§ Assigned task: Exact duplicates of all entries are needed.

****************************************

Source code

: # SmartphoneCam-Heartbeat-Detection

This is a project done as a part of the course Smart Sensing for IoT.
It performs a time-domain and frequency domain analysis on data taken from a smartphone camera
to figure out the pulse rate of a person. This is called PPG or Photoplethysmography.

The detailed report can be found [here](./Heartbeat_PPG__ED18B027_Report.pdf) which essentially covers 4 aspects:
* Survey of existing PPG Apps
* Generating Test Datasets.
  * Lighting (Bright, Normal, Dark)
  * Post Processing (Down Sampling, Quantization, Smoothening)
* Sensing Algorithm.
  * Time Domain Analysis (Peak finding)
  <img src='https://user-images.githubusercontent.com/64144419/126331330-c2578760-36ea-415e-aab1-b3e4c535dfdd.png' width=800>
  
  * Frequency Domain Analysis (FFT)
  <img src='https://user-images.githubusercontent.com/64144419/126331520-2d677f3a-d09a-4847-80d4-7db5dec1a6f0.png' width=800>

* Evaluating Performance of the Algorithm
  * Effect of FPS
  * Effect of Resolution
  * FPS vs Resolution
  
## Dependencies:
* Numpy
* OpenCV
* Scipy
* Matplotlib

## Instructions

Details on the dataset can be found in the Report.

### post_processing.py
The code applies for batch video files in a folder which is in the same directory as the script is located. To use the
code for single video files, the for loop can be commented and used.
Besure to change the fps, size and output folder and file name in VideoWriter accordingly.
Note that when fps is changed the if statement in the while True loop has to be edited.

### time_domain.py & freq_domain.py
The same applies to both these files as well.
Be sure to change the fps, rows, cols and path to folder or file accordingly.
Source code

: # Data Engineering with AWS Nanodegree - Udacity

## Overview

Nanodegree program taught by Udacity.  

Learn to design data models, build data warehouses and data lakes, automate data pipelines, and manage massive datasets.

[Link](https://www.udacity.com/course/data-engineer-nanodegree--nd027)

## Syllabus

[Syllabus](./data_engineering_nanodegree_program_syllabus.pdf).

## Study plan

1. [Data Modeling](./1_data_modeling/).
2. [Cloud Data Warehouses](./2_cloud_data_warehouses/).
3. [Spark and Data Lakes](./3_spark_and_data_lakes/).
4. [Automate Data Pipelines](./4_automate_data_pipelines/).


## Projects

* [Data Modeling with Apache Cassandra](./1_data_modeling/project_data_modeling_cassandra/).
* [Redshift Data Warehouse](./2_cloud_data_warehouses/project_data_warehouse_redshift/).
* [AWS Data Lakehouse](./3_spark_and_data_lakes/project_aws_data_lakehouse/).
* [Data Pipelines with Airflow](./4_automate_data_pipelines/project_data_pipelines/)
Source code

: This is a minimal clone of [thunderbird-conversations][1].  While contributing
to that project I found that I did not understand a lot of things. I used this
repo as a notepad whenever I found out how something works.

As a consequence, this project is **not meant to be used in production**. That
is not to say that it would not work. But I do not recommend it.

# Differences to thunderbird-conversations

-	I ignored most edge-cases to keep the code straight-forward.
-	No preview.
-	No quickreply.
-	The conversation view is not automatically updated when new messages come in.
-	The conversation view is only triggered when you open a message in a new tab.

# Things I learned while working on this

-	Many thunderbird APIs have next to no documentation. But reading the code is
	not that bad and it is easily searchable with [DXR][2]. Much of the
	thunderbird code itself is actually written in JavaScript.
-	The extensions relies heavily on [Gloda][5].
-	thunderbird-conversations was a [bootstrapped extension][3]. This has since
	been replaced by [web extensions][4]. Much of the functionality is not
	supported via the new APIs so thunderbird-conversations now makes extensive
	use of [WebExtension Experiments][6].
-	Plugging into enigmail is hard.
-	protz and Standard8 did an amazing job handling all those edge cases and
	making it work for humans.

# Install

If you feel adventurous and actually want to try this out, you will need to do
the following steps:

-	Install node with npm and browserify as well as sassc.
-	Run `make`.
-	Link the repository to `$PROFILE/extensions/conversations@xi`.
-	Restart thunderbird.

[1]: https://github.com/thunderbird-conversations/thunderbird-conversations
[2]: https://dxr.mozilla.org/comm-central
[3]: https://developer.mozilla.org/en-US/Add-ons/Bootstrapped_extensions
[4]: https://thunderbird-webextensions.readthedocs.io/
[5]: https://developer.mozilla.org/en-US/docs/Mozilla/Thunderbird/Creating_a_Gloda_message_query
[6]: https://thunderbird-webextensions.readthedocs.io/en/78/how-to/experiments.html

****************************************

§ Answer for the task:
Source code

: # SmartphoneCam-Heartbeat-Detection

This is a project done as a part of the course Smart Sensing for IoT.
It performs a time-domain and frequency domain analysis on data taken from a smartphone camera
to figure out the pulse rate of a person. This is called PPG or Photoplethysmography.

The detailed report can be found [here](./Heartbeat_PPG__ED18B027_Report.pdf) which essentially covers 4 aspects:
* Survey of existing PPG Apps
* Generating Test Datasets.
  * Lighting (Bright, Normal, Dark)
  * Post Processing (Down Sampling, Quantization, Smoothening)
* Sensing Algorithm.
  * Time Domain Analysis (Peak finding)
  <img src='https://user-images.githubusercontent.com/64144419/126331330-c2578760-36ea-415e-aab1-b3e4c535dfdd.png' width=800>
  
  * Frequency Domain Analysis (FFT)
  <img src='https://user-images.githubusercontent.com/64144419/126331520-2d677f3a-d09a-4847-80d4-7db5dec1a6f0.png' width=800>

* Evaluating Performance of the Algorithm
  * Effect of FPS
  * Effect of Resolution
  * FPS vs Resolution
  
## Dependencies:
* Numpy
* OpenCV
* Scipy
* Matplotlib

## Instructions

Details on the dataset can be found in the Report.

### post_processing.py
The code applies for batch video files in a folder which is in the same directory as the script is located. To use the
code for single video files, the for loop can be commented and used.
Besure to change the fps, size and output folder and file name in VideoWriter accordingly.
Note that when fps is changed the if statement in the while True loop has to be edited.

### time_domain.py & freq_domain.py
The same applies to both these files as well.
Be sure to change the fps, rows, cols and path to folder or file accordingly.
Source code

: # Data Engineering with AWS Nanodegree - Udacity

## Overview

Nanodegree program taught by Udacity.  

Learn to design data models, build data warehouses and data lakes, automate data pipelines, and manage massive datasets.

[Link](https://www.udacity.com/course/data-engineer-nanodegree--nd027)

## Syllabus

[Syllabus](./data_engineering_nanodegree_program_syllabus.pdf).

## Study plan

1. [Data Modeling](./1_data_modeling/).
2. [Cloud Data Warehouses](./2_cloud_data_warehouses/).
3. [Spark and Data Lakes](./3_spark_and_data_lakes/).
4. [Automate Data Pipelines](./4_automate_data_pipelines/).


## Projects

* [Data Modeling with Apache Cassandra](./1_data_modeling/project_data_modeling_cassandra/).
* [Redshift Data Warehouse](./2_cloud_data_warehouses/project_data_warehouse_redshift/).
* [AWS Data Lakehouse](./3_spark_and_data_lakes/project_aws_data_lakehouse/).
* [Data Pipelines with Airflow](./4_automate_data_pipelines/project_data_pipelines/)
Source code

: This is a minimal clone of [thunderbird-conversations][1].  While contributing
to that project I found that I did not understand a lot of things. I used this
repo as a notepad whenever I found out how something works.

As a consequence, this project is **not meant to be used in production**. That
is not to say that it would not work. But I do not recommend it.

# Differences to thunderbird-conversations

-	I ignored most edge-cases to keep the code straight-forward.
-	No preview.
-	No quickreply.
-	The conversation view is not automatically updated when new messages come in.
-	The conversation view is only triggered when you open a message in a new tab.

# Things I learned while working on this

-	Many thunderbird APIs have next to no documentation. But reading the code is
	not that bad and it is easily searchable with [DXR][2]. Much of the
	thunderbird code itself is actually written in JavaScript.
-	The extensions relies heavily on [Gloda][5].
-	thunderbird-conversations was a [bootstrapped extension][3]. This has since
	been replaced by [web extensions][4]. Much of the functionality is not
	supported via the new APIs so thunderbird-conversations now makes extensive
	use of [WebExtension Experiments][6].
-	Plugging into enigmail is hard.
-	protz and Standard8 did an amazing job handling all those edge cases and
	making it work for humans.

# Install

If you feel adventurous and actually want to try this out, you will need to do
the following steps:

-	Install node with npm and browserify as well as sassc.
-	Run `make`.
-	Link the repository to `$PROFILE/extensions/conversations@xi`.
-	Restart thunderbird.

[1]: https://github.com/thunderbird-conversations/thunderbird-conversations
[2]: https://dxr.mozilla.org/comm-central
[3]: https://developer.mozilla.org/en-US/Add-ons/Bootstrapped_extensions
[4]: https://thunderbird-webextensions.readthedocs.io/
[5]: https://developer.mozilla.org/en-US/docs/Mozilla/Thunderbird/Creating_a_Gloda_message_query
[6]: https://thunderbird-webextensions.readthedocs.io/en/78/how-to/experiments.html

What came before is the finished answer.